About this task -
An exact copy of the data is needed, but without any of its images.

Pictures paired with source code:
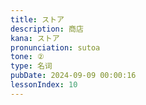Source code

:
 ```yaml
---
title: ストア
description: 商店
kana: ストア
pronunciation: sutoa
tone: ②
type: 名词
pubDate: 2024-09-09 00:00:16
lessonIndex: 10
---
```

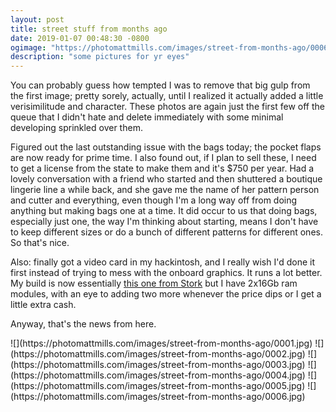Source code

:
 ```yaml
---
layout: post
title: street stuff from months ago
date: 2019-01-07 00:48:30 -0800
ogimage: "https://photomattmills.com/images/street-from-months-ago/0006.jpg"
description: "some pictures for yr eyes"
---
```


You can probably guess how tempted I was to remove that big gulp from the first image; pretty sorely, actually, until I realized it actually added a little verisimilitude and character. These photos are again just the first few off the queue that I didn't hate and delete immediately with some minimal developing sprinkled over them.

Figured out the last outstanding issue with the bags today; the pocket flaps are now ready for prime time. I also found out, if I plan to sell these, I need to get a license from the state to make them and it's $750 per year. Had a lovely conversation with a friend who started and then shuttered a boutique lingerie line a while back, and she gave me the name of her pattern person and cutter and everything, even though I'm a long way off from doing anything but making bags one at a time. It did occur to us that doing bags, especially just one, the way I'm thinking about starting, means I don't have to keep different sizes or do a bunch of different patterns for different ones. So that's nice.

Also: finally got a video card in my hackintosh, and I really wish I'd done it first instead of trying to mess with the onboard graphics. It runs a lot better. My build is now essentially [this one from Stork](https://www.tonymacx86.com/threads/storks-myhero-ii-build-asus-rog-maximus-z370-hero-x-i7-8700k-amd-rx-580.245074/) but I have 2x16Gb ram modules, with an eye to adding two more whenever the price dips or I get a little extra cash.

Anyway, that's the news from here.

<span style="display:block;" class="center">
  ![](https://photomattmills.com/images/street-from-months-ago/0001.jpg)
<span class="caption"></span>
![](https://photomattmills.com/images/street-from-months-ago/0002.jpg)
<span class="caption"></span>
![](https://photomattmills.com/images/street-from-months-ago/0003.jpg)
<span class="caption"></span>
![](https://photomattmills.com/images/street-from-months-ago/0004.jpg)
<span class="caption"></span>
![](https://photomattmills.com/images/street-from-months-ago/0005.jpg)
<span class="caption"></span>
![](https://photomattmills.com/images/street-from-months-ago/0006.jpg)
<span class="caption"></span>
</span>
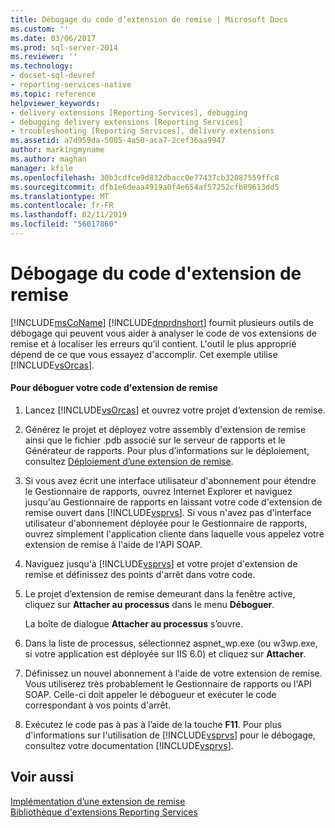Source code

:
 ```yaml
---
title: Débogage du code d’extension de remise | Microsoft Docs
ms.custom: ''
ms.date: 03/06/2017
ms.prod: sql-server-2014
ms.reviewer: ''
ms.technology:
- docset-sql-devref
- reporting-services-native
ms.topic: reference
helpviewer_keywords:
- delivery extensions [Reporting Services], debugging
- debugging delivery extensions [Reporting Services]
- troubleshooting [Reporting Services], delivery extensions
ms.assetid: a7d959da-5005-4a50-aca7-2cef36aa9947
author: markingmyname
ms.author: maghan
manager: kfile
ms.openlocfilehash: 30b3cdfce9d832dbacc0e77437cb32087559ffc8
ms.sourcegitcommit: dfb1e6deaa4919a0f4e654af57252cfb09613dd5
ms.translationtype: MT
ms.contentlocale: fr-FR
ms.lasthandoff: 02/11/2019
ms.locfileid: "56017860"
---
```

# <a name="debugging-delivery-extension-code"></a>Débogage du code d'extension de remise
  [!INCLUDE[msCoName](../../../includes/msconame-md.md)] [!INCLUDE[dnprdnshort](../../../includes/dnprdnshort-md.md)] fournit plusieurs outils de débogage qui peuvent vous aider à analyser le code de vos extensions de remise et à localiser les erreurs qu’il contient. L'outil le plus approprié dépend de ce que vous essayez d'accomplir. Cet exemple utilise [!INCLUDE[vsOrcas](../../../includes/vsorcas-md.md)].  
  
#### <a name="to-debug-your-delivery-extension-code"></a>Pour déboguer votre code d'extension de remise  
  
1.  Lancez [!INCLUDE[vsOrcas](../../../includes/vsorcas-md.md)] et ouvrez votre projet d’extension de remise.  
  
2.  Générez le projet et déployez votre assembly d'extension de remise ainsi que le fichier .pdb associé sur le serveur de rapports et le Générateur de rapports. Pour plus d’informations sur le déploiement, consultez [Déploiement d’une extension de remise](deploying-a-delivery-extension.md).  
  
3.  Si vous avez écrit une interface utilisateur d'abonnement pour étendre le Gestionnaire de rapports, ouvrez Internet Explorer et naviguez jusqu'au Gestionnaire de rapports en laissant votre code d'extension de remise ouvert dans [!INCLUDE[vsprvs](../../../includes/vsprvs-md.md)]. Si vous n'avez pas d'interface utilisateur d'abonnement déployée pour le Gestionnaire de rapports, ouvrez simplement l'application cliente dans laquelle vous appelez votre extension de remise à l'aide de l'API SOAP.  
  
4.  Naviguez jusqu'à [!INCLUDE[vsprvs](../../../includes/vsprvs-md.md)] et votre projet d'extension de remise et définissez des points d'arrêt dans votre code.  
  
5.  Le projet d’extension de remise demeurant dans la fenêtre active, cliquez sur **Attacher au processus** dans le menu **Déboguer**.  
  
     La boîte de dialogue **Attacher au processus** s’ouvre.  
  
6.  Dans la liste de processus, sélectionnez aspnet_wp.exe (ou w3wp.exe, si votre application est déployée sur IIS 6.0) et cliquez sur **Attacher**.  
  
7.  Définissez un nouvel abonnement à l'aide de votre extension de remise. Vous utiliserez très probablement le Gestionnaire de rapports ou l'API SOAP. Celle-ci doit appeler le débogueur et exécuter le code correspondant à vos points d'arrêt.  
  
8.  Exécutez le code pas à pas à l’aide de la touche **F11**. Pour plus d'informations sur l'utilisation de [!INCLUDE[vsprvs](../../../includes/vsprvs-md.md)] pour le débogage, consultez votre documentation [!INCLUDE[vsprvs](../../../includes/vsprvs-md.md)].  
  
## <a name="see-also"></a>Voir aussi  
 [Implémentation d’une extension de remise](implementing-a-delivery-extension.md)   
 [Bibliothèque d'extensions Reporting Services](../reporting-services-extension-library.md)  
  
  
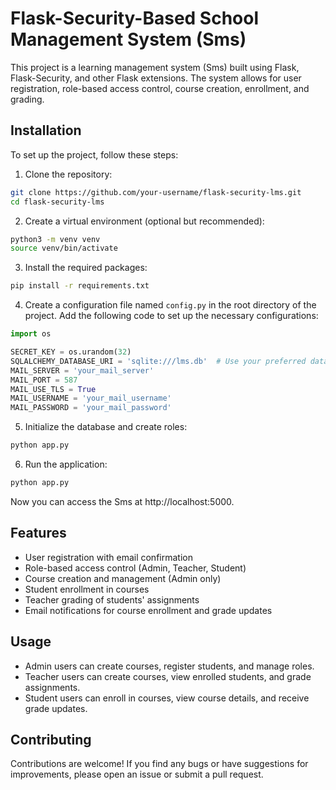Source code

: # Flask-Security-Based School Management System (Sms)

This project is a learning management system (Sms) built using Flask, Flask-Security, and other Flask extensions. The system allows for user registration, role-based access control, course creation, enrollment, and grading.

## Installation

To set up the project, follow these steps:

1. Clone the repository:
```bash
git clone https://github.com/your-username/flask-security-lms.git
cd flask-security-lms
```

2. Create a virtual environment (optional but recommended):
```bash
python3 -m venv venv
source venv/bin/activate
```

3. Install the required packages:
```bash
pip install -r requirements.txt
```

4. Create a configuration file named `config.py` in the root directory of the project. Add the following code to set up the necessary configurations:

```python
import os

SECRET_KEY = os.urandom(32)
SQLALCHEMY_DATABASE_URI = 'sqlite:///lms.db'  # Use your preferred database URI
MAIL_SERVER = 'your_mail_server'
MAIL_PORT = 587
MAIL_USE_TLS = True
MAIL_USERNAME = 'your_mail_username'
MAIL_PASSWORD = 'your_mail_password'
```

5. Initialize the database and create roles:
```bash
python app.py
```

6. Run the application:
```bash
python app.py
```

Now you can access the Sms at http://localhost:5000.

## Features

- User registration with email confirmation
- Role-based access control (Admin, Teacher, Student)
- Course creation and management (Admin only)
- Student enrollment in courses
- Teacher grading of students' assignments
- Email notifications for course enrollment and grade updates

## Usage

- Admin users can create courses, register students, and manage roles.
- Teacher users can create courses, view enrolled students, and grade assignments.
- Student users can enroll in courses, view course details, and receive grade updates.

## Contributing

Contributions are welcome! If you find any bugs or have suggestions for improvements, please open an issue or submit a pull request.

Exercise output -
Source code

:
 ```yaml
---
title: ストア
description: 商店
kana: ストア
pronunciation: sutoa
tone: ②
type: 名词
pubDate: 2024-09-09 00:00:16
lessonIndex: 10
---
```

Source code

:
 ```yaml
---
layout: post
title: street stuff from months ago
date: 2019-01-07 00:48:30 -0800
ogimage: "https://photomattmills.com/images/street-from-months-ago/0006.jpg"
description: "some pictures for yr eyes"
---
```


You can probably guess how tempted I was to remove that big gulp from the first image; pretty sorely, actually, until I realized it actually added a little verisimilitude and character. These photos are again just the first few off the queue that I didn't hate and delete immediately with some minimal developing sprinkled over them.

Figured out the last outstanding issue with the bags today; the pocket flaps are now ready for prime time. I also found out, if I plan to sell these, I need to get a license from the state to make them and it's $750 per year. Had a lovely conversation with a friend who started and then shuttered a boutique lingerie line a while back, and she gave me the name of her pattern person and cutter and everything, even though I'm a long way off from doing anything but making bags one at a time. It did occur to us that doing bags, especially just one, the way I'm thinking about starting, means I don't have to keep different sizes or do a bunch of different patterns for different ones. So that's nice.

Also: finally got a video card in my hackintosh, and I really wish I'd done it first instead of trying to mess with the onboard graphics. It runs a lot better. My build is now essentially [this one from Stork](https://www.tonymacx86.com/threads/storks-myhero-ii-build-asus-rog-maximus-z370-hero-x-i7-8700k-amd-rx-580.245074/) but I have 2x16Gb ram modules, with an eye to adding two more whenever the price dips or I get a little extra cash.

Anyway, that's the news from here.

<span style="display:block;" class="center">
  ![](https://photomattmills.com/images/street-from-months-ago/0001.jpg)
<span class="caption"></span>
![](https://photomattmills.com/images/street-from-months-ago/0002.jpg)
<span class="caption"></span>
![](https://photomattmills.com/images/street-from-months-ago/0003.jpg)
<span class="caption"></span>
![](https://photomattmills.com/images/street-from-months-ago/0004.jpg)
<span class="caption"></span>
![](https://photomattmills.com/images/street-from-months-ago/0005.jpg)
<span class="caption"></span>
![](https://photomattmills.com/images/street-from-months-ago/0006.jpg)
<span class="caption"></span>
</span>
Source code

:
 ```yaml
---
title: Débogage du code d’extension de remise | Microsoft Docs
ms.custom: ''
ms.date: 03/06/2017
ms.prod: sql-server-2014
ms.reviewer: ''
ms.technology:
- docset-sql-devref
- reporting-services-native
ms.topic: reference
helpviewer_keywords:
- delivery extensions [Reporting Services], debugging
- debugging delivery extensions [Reporting Services]
- troubleshooting [Reporting Services], delivery extensions
ms.assetid: a7d959da-5005-4a50-aca7-2cef36aa9947
author: markingmyname
ms.author: maghan
manager: kfile
ms.openlocfilehash: 30b3cdfce9d832dbacc0e77437cb32087559ffc8
ms.sourcegitcommit: dfb1e6deaa4919a0f4e654af57252cfb09613dd5
ms.translationtype: MT
ms.contentlocale: fr-FR
ms.lasthandoff: 02/11/2019
ms.locfileid: "56017860"
---
```

# <a name="debugging-delivery-extension-code"></a>Débogage du code d'extension de remise
  [!INCLUDE[msCoName](../../../includes/msconame-md.md)] [!INCLUDE[dnprdnshort](../../../includes/dnprdnshort-md.md)] fournit plusieurs outils de débogage qui peuvent vous aider à analyser le code de vos extensions de remise et à localiser les erreurs qu’il contient. L'outil le plus approprié dépend de ce que vous essayez d'accomplir. Cet exemple utilise [!INCLUDE[vsOrcas](../../../includes/vsorcas-md.md)].  
  
#### <a name="to-debug-your-delivery-extension-code"></a>Pour déboguer votre code d'extension de remise  
  
1.  Lancez [!INCLUDE[vsOrcas](../../../includes/vsorcas-md.md)] et ouvrez votre projet d’extension de remise.  
  
2.  Générez le projet et déployez votre assembly d'extension de remise ainsi que le fichier .pdb associé sur le serveur de rapports et le Générateur de rapports. Pour plus d’informations sur le déploiement, consultez [Déploiement d’une extension de remise](deploying-a-delivery-extension.md).  
  
3.  Si vous avez écrit une interface utilisateur d'abonnement pour étendre le Gestionnaire de rapports, ouvrez Internet Explorer et naviguez jusqu'au Gestionnaire de rapports en laissant votre code d'extension de remise ouvert dans [!INCLUDE[vsprvs](../../../includes/vsprvs-md.md)]. Si vous n'avez pas d'interface utilisateur d'abonnement déployée pour le Gestionnaire de rapports, ouvrez simplement l'application cliente dans laquelle vous appelez votre extension de remise à l'aide de l'API SOAP.  
  
4.  Naviguez jusqu'à [!INCLUDE[vsprvs](../../../includes/vsprvs-md.md)] et votre projet d'extension de remise et définissez des points d'arrêt dans votre code.  
  
5.  Le projet d’extension de remise demeurant dans la fenêtre active, cliquez sur **Attacher au processus** dans le menu **Déboguer**.  
  
     La boîte de dialogue **Attacher au processus** s’ouvre.  
  
6.  Dans la liste de processus, sélectionnez aspnet_wp.exe (ou w3wp.exe, si votre application est déployée sur IIS 6.0) et cliquez sur **Attacher**.  
  
7.  Définissez un nouvel abonnement à l'aide de votre extension de remise. Vous utiliserez très probablement le Gestionnaire de rapports ou l'API SOAP. Celle-ci doit appeler le débogueur et exécuter le code correspondant à vos points d'arrêt.  
  
8.  Exécutez le code pas à pas à l’aide de la touche **F11**. Pour plus d'informations sur l'utilisation de [!INCLUDE[vsprvs](../../../includes/vsprvs-md.md)] pour le débogage, consultez votre documentation [!INCLUDE[vsprvs](../../../includes/vsprvs-md.md)].  
  
## <a name="see-also"></a>Voir aussi  
 [Implémentation d’une extension de remise](implementing-a-delivery-extension.md)   
 [Bibliothèque d'extensions Reporting Services](../reporting-services-extension-library.md)  
  
  
Source code

: # Flask-Security-Based School Management System (Sms)

This project is a learning management system (Sms) built using Flask, Flask-Security, and other Flask extensions. The system allows for user registration, role-based access control, course creation, enrollment, and grading.

## Installation

To set up the project, follow these steps:

1. Clone the repository:
```bash
git clone https://github.com/your-username/flask-security-lms.git
cd flask-security-lms
```

2. Create a virtual environment (optional but recommended):
```bash
python3 -m venv venv
source venv/bin/activate
```

3. Install the required packages:
```bash
pip install -r requirements.txt
```

4. Create a configuration file named `config.py` in the root directory of the project. Add the following code to set up the necessary configurations:

```python
import os

SECRET_KEY = os.urandom(32)
SQLALCHEMY_DATABASE_URI = 'sqlite:///lms.db'  # Use your preferred database URI
MAIL_SERVER = 'your_mail_server'
MAIL_PORT = 587
MAIL_USE_TLS = True
MAIL_USERNAME = 'your_mail_username'
MAIL_PASSWORD = 'your_mail_password'
```

5. Initialize the database and create roles:
```bash
python app.py
```

6. Run the application:
```bash
python app.py
```

Now you can access the Sms at http://localhost:5000.

## Features

- User registration with email confirmation
- Role-based access control (Admin, Teacher, Student)
- Course creation and management (Admin only)
- Student enrollment in courses
- Teacher grading of students' assignments
- Email notifications for course enrollment and grade updates

## Usage

- Admin users can create courses, register students, and manage roles.
- Teacher users can create courses, view enrolled students, and grade assignments.
- Student users can enroll in courses, view course details, and receive grade updates.

## Contributing

Contributions are welcome! If you find any bugs or have suggestions for improvements, please open an issue or submit a pull request.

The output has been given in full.